INSIDER: You'll be interviewing two of publishing's most recognizable executives in Cathie Black and Jane Friedman at Tuesday morning's "Special Event: Reinventing Today's Publishing Company." What are you looking to accomplish with the conversation, and what can attendees
expect from the session?
EVAN SCHNITTMAN: It's easy to imagine how publishers that cover or are immersed in technology are moving the bar and transforming their business models to meet the needs and demands of their constituency. I think of Bob Carrigan at IDG and Tim O'Reilly as perfect examples of executives in the publishing technology space who have mastered the transition and can teach us plenty. However, the challenges that general consumer publishers face—be they magazine or book publishers—are quite different and, in many ways, far more daunting than what we can all learn from the tech side. Cathie and Jane have achieved the highest levels of success in the analog world and, as they both move their current businesses forward into the digital realm, we can learn from their trials, tribulations and successes. For example, Hearst has made some very daring investments in hardware, and Jane's new venture is all digital! These guys not only have the general consumer in mind, but they are also out there with the techies in moving the digital ball down the field.
INSIDER: You're also moderating a session called "The Sales Spectrum: From Discoverability to Pricing." What do you intend to cover with this session?

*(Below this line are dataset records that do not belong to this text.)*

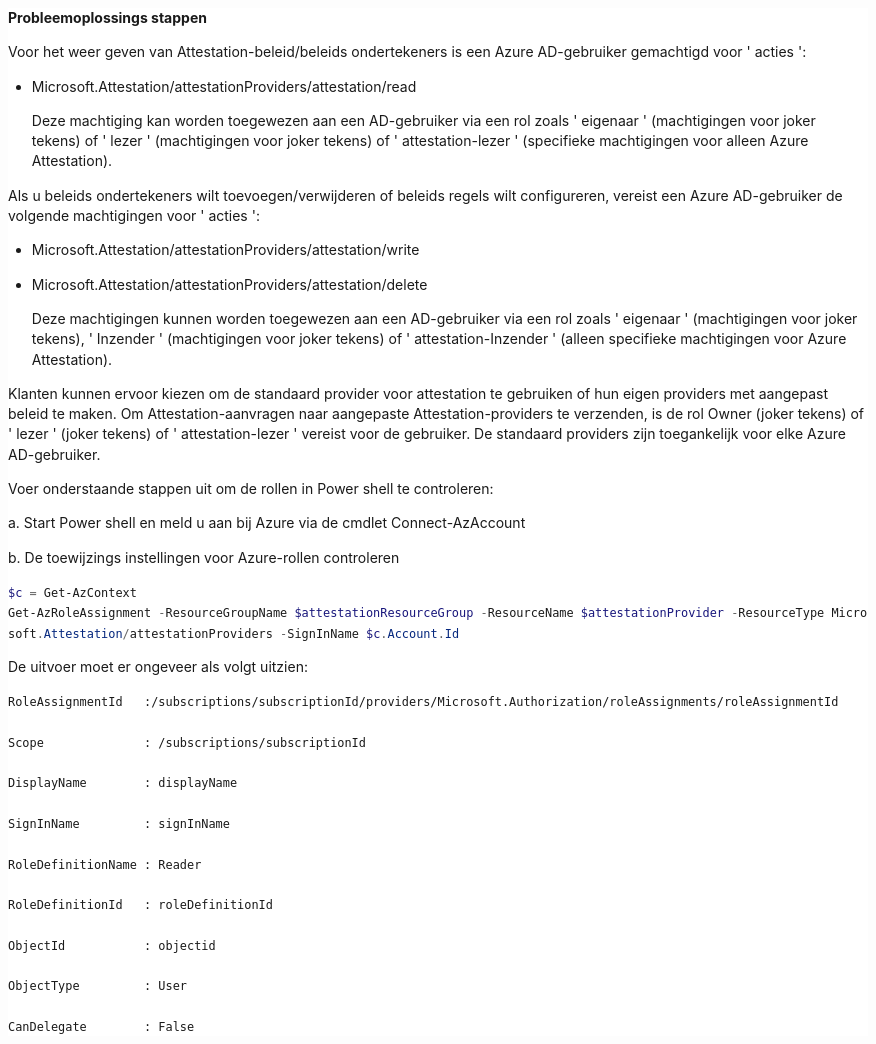 **Probleemoplossings stappen**

Voor het weer geven van Attestation-beleid/beleids ondertekeners is een Azure AD-gebruiker gemachtigd voor ' acties ':
- Microsoft.Attestation/attestationProviders/attestation/read

  Deze machtiging kan worden toegewezen aan een AD-gebruiker via een rol zoals ' eigenaar ' (machtigingen voor joker tekens) of ' lezer ' (machtigingen voor joker tekens) of ' attestation-lezer ' (specifieke machtigingen voor alleen Azure Attestation).

Als u beleids ondertekeners wilt toevoegen/verwijderen of beleids regels wilt configureren, vereist een Azure AD-gebruiker de volgende machtigingen voor ' acties ':
- Microsoft.Attestation/attestationProviders/attestation/write
- Microsoft.Attestation/attestationProviders/attestation/delete

  Deze machtigingen kunnen worden toegewezen aan een AD-gebruiker via een rol zoals ' eigenaar ' (machtigingen voor joker tekens), ' Inzender ' (machtigingen voor joker tekens) of ' attestation-Inzender ' (alleen specifieke machtigingen voor Azure Attestation).

Klanten kunnen ervoor kiezen om de standaard provider voor attestation te gebruiken of hun eigen providers met aangepast beleid te maken. Om Attestation-aanvragen naar aangepaste Attestation-providers te verzenden, is de rol Owner (joker tekens) of ' lezer ' (joker tekens) of ' attestation-lezer ' vereist voor de gebruiker. De standaard providers zijn toegankelijk voor elke Azure AD-gebruiker.

Voer onderstaande stappen uit om de rollen in Power shell te controleren:

a. Start Power shell en meld u aan bij Azure via de cmdlet Connect-AzAccount

b. De toewijzings instellingen voor Azure-rollen controleren


  ```powershell
  $c = Get-AzContext
  Get-AzRoleAssignment -ResourceGroupName $attestationResourceGroup -ResourceName $attestationProvider -ResourceType Microsoft.Attestation/attestationProviders -SignInName $c.Account.Id
  ```

  De uitvoer moet er ongeveer als volgt uitzien:

  ```
  RoleAssignmentId   :/subscriptions/subscriptionId/providers/Microsoft.Authorization/roleAssignments/roleAssignmentId
  
  Scope              : /subscriptions/subscriptionId
  
  DisplayName        : displayName
  
  SignInName         : signInName
  
  RoleDefinitionName : Reader
  
  RoleDefinitionId   : roleDefinitionId
  
  ObjectId           : objectid
  
  ObjectType         : User
  
  CanDelegate        : False
 
  ```
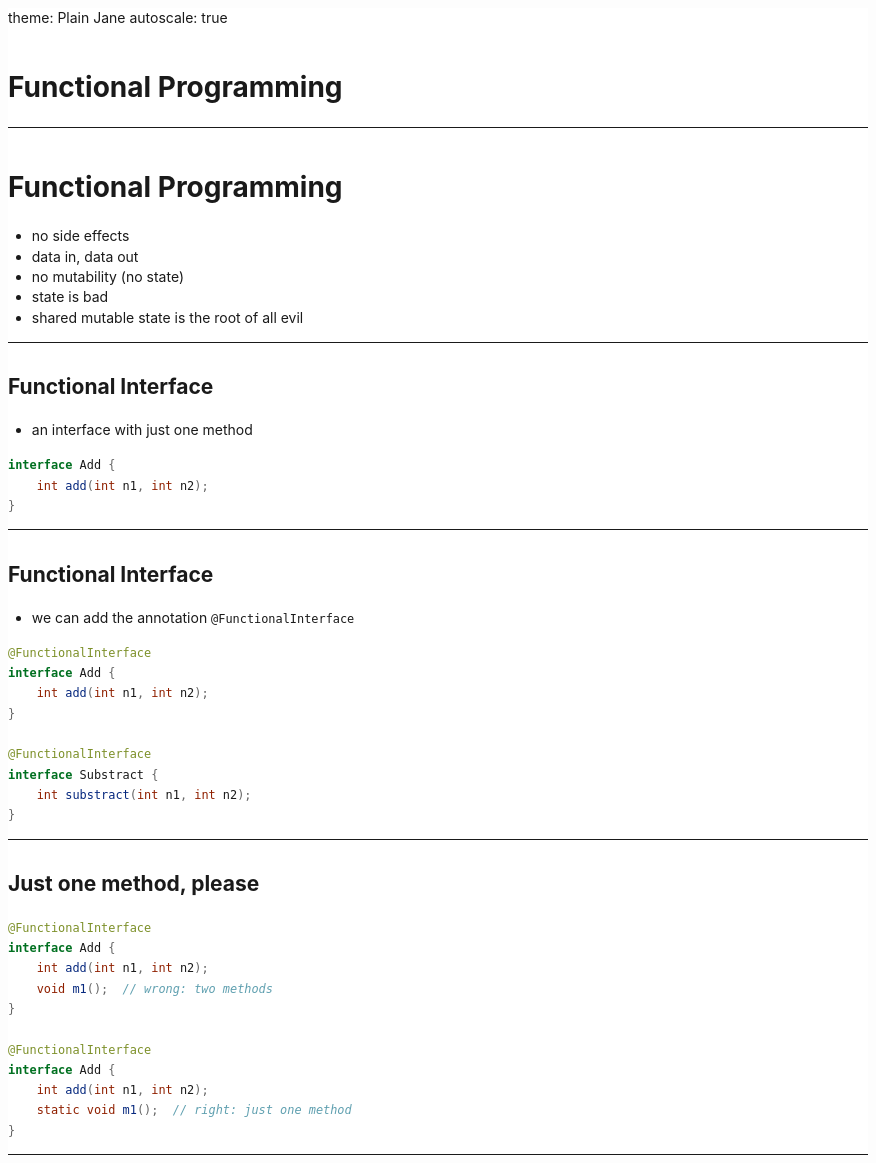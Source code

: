 theme: Plain Jane
autoscale: true

# Functional Programming

---

# Functional Programming

- no side effects
- data in, data out
- no mutability (no state)
- state is bad
- shared mutable state is the root of all evil

---

## Functional Interface

- an interface with just one method

```java
interface Add {
    int add(int n1, int n2);
}
```

---

## Functional Interface

- we can add the annotation `@FunctionalInterface`

```java
@FunctionalInterface
interface Add {
    int add(int n1, int n2);
}

@FunctionalInterface
interface Substract {
    int substract(int n1, int n2);
}
```

---

## Just one method, please

```java
@FunctionalInterface
interface Add {
    int add(int n1, int n2);
    void m1();  // wrong: two methods
}

@FunctionalInterface
interface Add {
    int add(int n1, int n2);
    static void m1();  // right: just one method
}
```

---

SCHNITTMAN: There is so much focus on digital this and digital that—but at the end of the day, we need to be hyper-conscious that digital is not an island set apart from the rest of our products and services. I asked Michael Tamblyn to give us some real data regarding how Kobo's customers behave at different price points, and the lessons learned there have implications across all the formats we sell content. I asked John Ingram to show us how Ingram's distribution services cut across all formats and content types and enable symbiotic selling. Finally, I asked Tom Turvey to show us how Google Editions has simplified the world of discoverability into a three-word sentence: Search, find, buy.

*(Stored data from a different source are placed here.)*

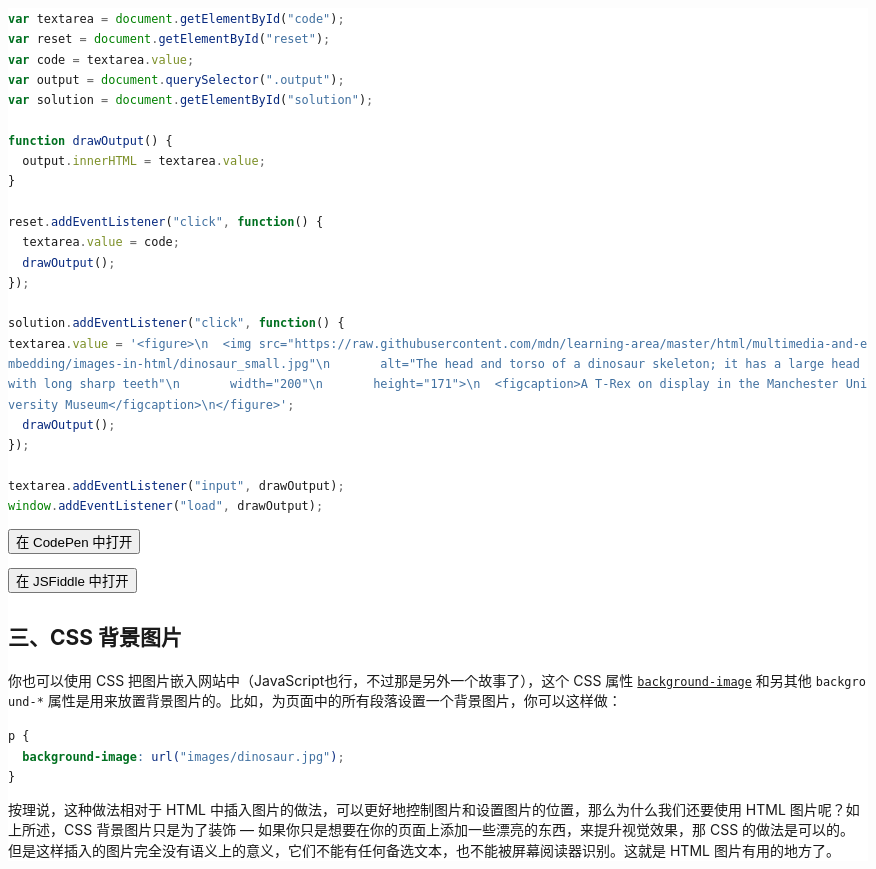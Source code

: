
 ```js
var textarea = document.getElementById("code");
var reset = document.getElementById("reset");
var code = textarea.value;
var output = document.querySelector(".output");
var solution = document.getElementById("solution");

function drawOutput() {
  output.innerHTML = textarea.value;
}

reset.addEventListener("click", function() {
  textarea.value = code;
  drawOutput();
});

solution.addEventListener("click", function() {
textarea.value = '<figure>\n  <img src="https://raw.githubusercontent.com/mdn/learning-area/master/html/multimedia-and-embedding/images-in-html/dinosaur_small.jpg"\n       alt="The head and torso of a dinosaur skeleton; it has a large head with long sharp teeth"\n       width="200"\n       height="171">\n  <figcaption>A T-Rex on display in the Manchester University Museum</figcaption>\n</figure>';
  drawOutput();
});

textarea.addEventListener("input", drawOutput);
window.addEventListener("load", drawOutput);
```

<iframe src="https://mdn.mozillademos.org/zh-CN/docs/Learn/HTML/Multimedia_and_embedding/Images_in_HTML$samples/Playable_code_2?revision=1340172" class="live-sample-frame sample-code-frame" height="500" width="700" id="frame_Playable_code_2" frameborder="0"></iframe>

<button class="open-in-host button neutral">在 CodePen 中打开 <i class="icon-codepen" aria-hidden="true"></i></button>

<button class="open-in-host button neutral">在 JSFiddle 中打开 <i class="icon-jsfiddle" aria-hidden="true"></i></button>

## 三、CSS 背景图片

你也可以使用 CSS 把图片嵌入网站中（JavaScript也行，不过那是另外一个故事了），这个 CSS 属性 [`background-image`](https://developer.mozilla.org/zh-CN/docs/Web/CSS/background-image "CSS background-image 属性用于为一个元素设置一个或者多个背景图像。图像在绘制时，以z方向堆叠的方式进行。先指定的图像会在之后指定的图像上面绘制。因此指定的第一个图像最接近用户。") 和另其他 `background-*` 属性是用来放置背景图片的。比如，为页面中的所有段落设置一个背景图片，你可以这样做：

```css
p {
  background-image: url("images/dinosaur.jpg");
}
```

按理说，这种做法相对于 HTML 中插入图片的做法，可以更好地控制图片和设置图片的位置，那么为什么我们还要使用 HTML 图片呢？如上所述，CSS 背景图片只是为了装饰 — 如果你只是想要在你的页面上添加一些漂亮的东西，来提升视觉效果，那 CSS 的做法是可以的。但是这样插入的图片完全没有语义上的意义，它们不能有任何备选文本，也不能被屏幕阅读器识别。这就是 HTML 图片有用的地方了。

INSIDER: What's your take on the emerging agency model, and how do you see it
changing the economics of publishing?
SCHNITTMAN: I will answer at a theoretical level as Oxford has announced no plans yet to offer an agency model. From my own perspective, I see this model as doing two positive things: redressing the flaws inherent in the physical product sales and distribution model and having a balancing effect on the reselling industry.
I have maintained for some time now that the current sales model governing e-books (see my blog article, Why Ebooks Must Fail) has gigantic flaws—primarily that the discount incentives and cash flow are misaligned. E-books are sold on a consignment basis yet most reseller terms are at or higher than standard trade book discounts. Consignment changes the cash flow as publishers are paid after actual sales are made, as opposed to when the books are shipped from the warehouse. So rather than shipping 100,000 books and counting the net price times 100,000 as booked income, a file is sent to a reseller who, in turns, pays the net fee due after each individual sale is made. Worse yet, the discount given for the printed book is high in order to incent risk—we want as many copies of our book to be available as possible, so we offer high discounts to incent risk-taking by the retailer. E-books are selling at the same high discount with zero comparative risk. The agency model moves from a roughly 50-percent discount to a 30-percent commission, which, to me, better aligns the incentives.

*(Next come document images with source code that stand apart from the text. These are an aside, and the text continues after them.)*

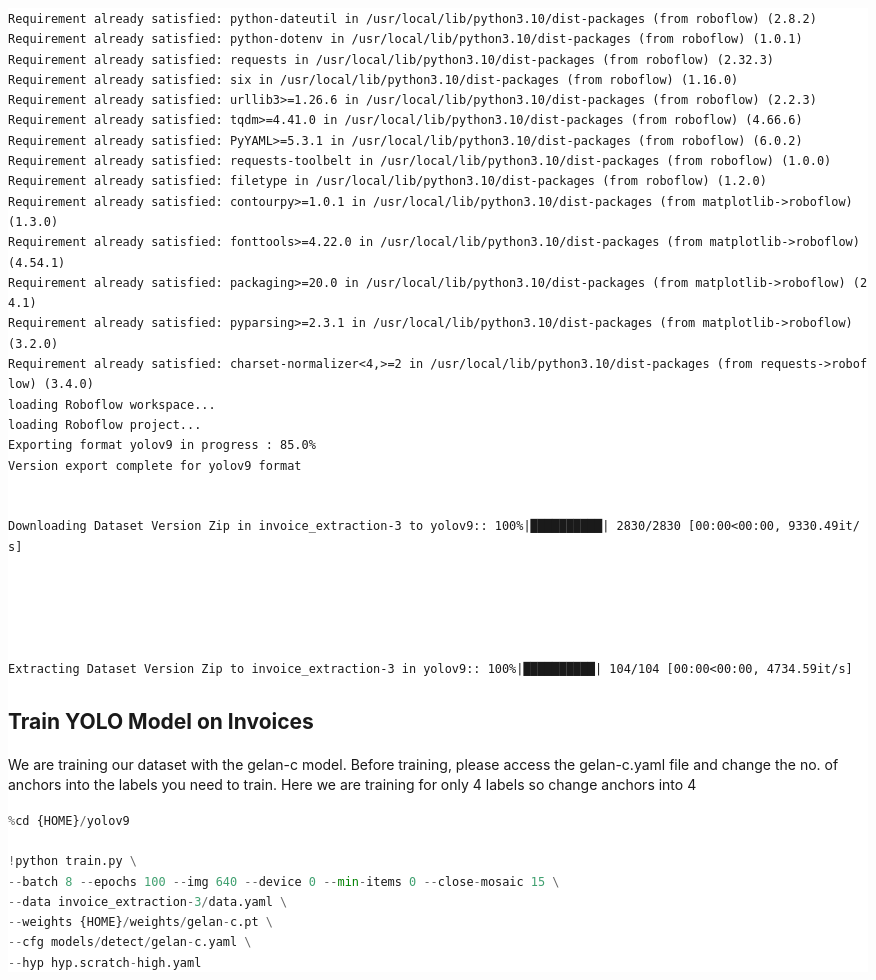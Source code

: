     Requirement already satisfied: python-dateutil in /usr/local/lib/python3.10/dist-packages (from roboflow) (2.8.2)
    Requirement already satisfied: python-dotenv in /usr/local/lib/python3.10/dist-packages (from roboflow) (1.0.1)
    Requirement already satisfied: requests in /usr/local/lib/python3.10/dist-packages (from roboflow) (2.32.3)
    Requirement already satisfied: six in /usr/local/lib/python3.10/dist-packages (from roboflow) (1.16.0)
    Requirement already satisfied: urllib3>=1.26.6 in /usr/local/lib/python3.10/dist-packages (from roboflow) (2.2.3)
    Requirement already satisfied: tqdm>=4.41.0 in /usr/local/lib/python3.10/dist-packages (from roboflow) (4.66.6)
    Requirement already satisfied: PyYAML>=5.3.1 in /usr/local/lib/python3.10/dist-packages (from roboflow) (6.0.2)
    Requirement already satisfied: requests-toolbelt in /usr/local/lib/python3.10/dist-packages (from roboflow) (1.0.0)
    Requirement already satisfied: filetype in /usr/local/lib/python3.10/dist-packages (from roboflow) (1.2.0)
    Requirement already satisfied: contourpy>=1.0.1 in /usr/local/lib/python3.10/dist-packages (from matplotlib->roboflow) (1.3.0)
    Requirement already satisfied: fonttools>=4.22.0 in /usr/local/lib/python3.10/dist-packages (from matplotlib->roboflow) (4.54.1)
    Requirement already satisfied: packaging>=20.0 in /usr/local/lib/python3.10/dist-packages (from matplotlib->roboflow) (24.1)
    Requirement already satisfied: pyparsing>=2.3.1 in /usr/local/lib/python3.10/dist-packages (from matplotlib->roboflow) (3.2.0)
    Requirement already satisfied: charset-normalizer<4,>=2 in /usr/local/lib/python3.10/dist-packages (from requests->roboflow) (3.4.0)
    loading Roboflow workspace...
    loading Roboflow project...
    Exporting format yolov9 in progress : 85.0%
    Version export complete for yolov9 format


    Downloading Dataset Version Zip in invoice_extraction-3 to yolov9:: 100%|██████████| 2830/2830 [00:00<00:00, 9330.49it/s]

    


    
    Extracting Dataset Version Zip to invoice_extraction-3 in yolov9:: 100%|██████████| 104/104 [00:00<00:00, 4734.59it/s]


## Train YOLO Model on Invoices

We are training our dataset with the gelan-c model. Before training, please access the gelan-c.yaml file and change the no. of anchors into the labels you need to train. Here we are training for only 4 labels so change anchors into 4


```python
%cd {HOME}/yolov9

!python train.py \
--batch 8 --epochs 100 --img 640 --device 0 --min-items 0 --close-mosaic 15 \
--data invoice_extraction-3/data.yaml \
--weights {HOME}/weights/gelan-c.pt \
--cfg models/detect/gelan-c.yaml \
--hyp hyp.scratch-high.yaml
```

The agency model can also create a balance in the reseller community as the manufacturer (us as publishers) controls the actual selling price of the e-books in the program. This means that no reseller can use a loss-leader strategy to gain traction in the market. And with behemoths like Apple and Google joining Amazon in the e-book space, publishers need to ensure that even the smallest players out there have an equal chance of success selling our content. A diverse ecosphere in e-book retailing will guarantee industrywide success much more than any single hegemonic device or platform.